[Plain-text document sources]
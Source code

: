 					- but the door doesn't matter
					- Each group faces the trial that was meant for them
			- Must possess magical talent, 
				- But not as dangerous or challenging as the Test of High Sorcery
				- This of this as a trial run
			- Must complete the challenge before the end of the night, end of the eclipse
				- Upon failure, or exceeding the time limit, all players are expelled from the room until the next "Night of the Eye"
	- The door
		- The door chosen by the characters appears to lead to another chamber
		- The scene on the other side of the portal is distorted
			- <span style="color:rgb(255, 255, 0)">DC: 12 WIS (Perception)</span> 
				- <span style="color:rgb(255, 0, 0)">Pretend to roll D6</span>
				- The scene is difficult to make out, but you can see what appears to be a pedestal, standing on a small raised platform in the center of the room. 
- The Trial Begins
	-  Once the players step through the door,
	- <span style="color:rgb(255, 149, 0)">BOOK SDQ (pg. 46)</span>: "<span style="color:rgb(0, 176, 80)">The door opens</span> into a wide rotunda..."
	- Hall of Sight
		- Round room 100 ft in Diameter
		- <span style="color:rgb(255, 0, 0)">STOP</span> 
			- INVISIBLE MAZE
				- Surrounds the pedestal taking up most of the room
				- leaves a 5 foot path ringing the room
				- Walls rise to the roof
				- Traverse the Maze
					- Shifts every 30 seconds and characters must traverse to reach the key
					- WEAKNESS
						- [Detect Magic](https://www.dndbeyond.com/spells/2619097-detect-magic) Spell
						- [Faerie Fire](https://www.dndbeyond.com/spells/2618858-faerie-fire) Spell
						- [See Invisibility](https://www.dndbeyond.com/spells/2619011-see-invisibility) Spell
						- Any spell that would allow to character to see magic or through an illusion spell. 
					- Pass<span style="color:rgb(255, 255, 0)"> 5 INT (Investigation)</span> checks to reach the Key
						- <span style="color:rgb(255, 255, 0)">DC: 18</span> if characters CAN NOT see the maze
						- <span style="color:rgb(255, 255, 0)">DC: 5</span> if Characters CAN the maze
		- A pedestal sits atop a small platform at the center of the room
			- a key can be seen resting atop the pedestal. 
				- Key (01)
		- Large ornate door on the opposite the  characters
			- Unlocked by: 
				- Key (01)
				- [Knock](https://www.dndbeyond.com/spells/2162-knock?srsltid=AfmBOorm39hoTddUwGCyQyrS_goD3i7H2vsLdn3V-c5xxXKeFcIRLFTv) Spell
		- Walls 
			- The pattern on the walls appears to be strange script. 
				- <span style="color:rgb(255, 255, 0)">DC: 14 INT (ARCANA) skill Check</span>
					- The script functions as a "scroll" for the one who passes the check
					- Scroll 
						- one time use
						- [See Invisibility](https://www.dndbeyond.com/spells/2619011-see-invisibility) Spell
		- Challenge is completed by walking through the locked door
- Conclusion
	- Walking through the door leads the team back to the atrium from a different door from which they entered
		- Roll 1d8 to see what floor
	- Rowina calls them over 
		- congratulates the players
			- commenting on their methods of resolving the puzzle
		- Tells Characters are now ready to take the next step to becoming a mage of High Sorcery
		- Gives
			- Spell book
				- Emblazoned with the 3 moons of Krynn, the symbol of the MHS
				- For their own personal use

■ **Your instructions**
Quote the records above from their first line through the line containing "Once the players", both ends included.

■ **Answer space**
Source code

: 					- but the door doesn't matter
					- Each group faces the trial that was meant for them
			- Must possess magical talent, 
				- But not as dangerous or challenging as the Test of High Sorcery
				- This of this as a trial run
			- Must complete the challenge before the end of the night, end of the eclipse
				- Upon failure, or exceeding the time limit, all players are expelled from the room until the next "Night of the Eye"
	- The door
		- The door chosen by the characters appears to lead to another chamber
		- The scene on the other side of the portal is distorted
			- <span style="color:rgb(255, 255, 0)">DC: 12 WIS (Perception)</span> 
				- <span style="color:rgb(255, 0, 0)">Pretend to roll D6</span>
				- The scene is difficult to make out, but you can see what appears to be a pedestal, standing on a small raised platform in the center of the room. 
- The Trial Begins
	-  Once the players step through the door,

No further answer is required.